*** Opening INFORMATION ***

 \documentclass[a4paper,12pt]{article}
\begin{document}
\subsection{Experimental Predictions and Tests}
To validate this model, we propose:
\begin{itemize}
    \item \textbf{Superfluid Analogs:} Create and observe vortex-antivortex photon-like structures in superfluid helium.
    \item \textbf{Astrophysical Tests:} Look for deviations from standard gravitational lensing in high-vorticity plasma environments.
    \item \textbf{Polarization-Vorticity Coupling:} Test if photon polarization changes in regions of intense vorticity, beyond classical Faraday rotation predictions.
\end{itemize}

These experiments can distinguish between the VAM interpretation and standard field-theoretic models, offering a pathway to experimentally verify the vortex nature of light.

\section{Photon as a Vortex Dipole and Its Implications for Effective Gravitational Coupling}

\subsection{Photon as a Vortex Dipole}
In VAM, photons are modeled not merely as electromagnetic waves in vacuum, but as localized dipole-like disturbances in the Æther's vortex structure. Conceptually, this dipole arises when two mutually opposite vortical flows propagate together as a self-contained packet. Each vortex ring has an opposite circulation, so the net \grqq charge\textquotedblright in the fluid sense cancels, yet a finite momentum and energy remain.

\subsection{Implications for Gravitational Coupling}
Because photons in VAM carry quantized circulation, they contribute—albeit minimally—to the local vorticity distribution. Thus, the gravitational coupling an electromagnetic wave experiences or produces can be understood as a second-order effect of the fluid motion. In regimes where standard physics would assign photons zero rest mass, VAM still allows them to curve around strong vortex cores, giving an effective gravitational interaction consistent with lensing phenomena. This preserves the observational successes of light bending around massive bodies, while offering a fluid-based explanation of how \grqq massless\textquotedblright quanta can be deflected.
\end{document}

*** Closing INFORMATION ***

Wherever the string "Tests" is found in the listing above, copy the line that contains it.

ANSWER SECTION:
\subsection{Experimental Predictions and Tests}
    \item \textbf{Astrophysical Tests:} Look for deviations from standard gravitational lensing in high-vorticity plasma environments.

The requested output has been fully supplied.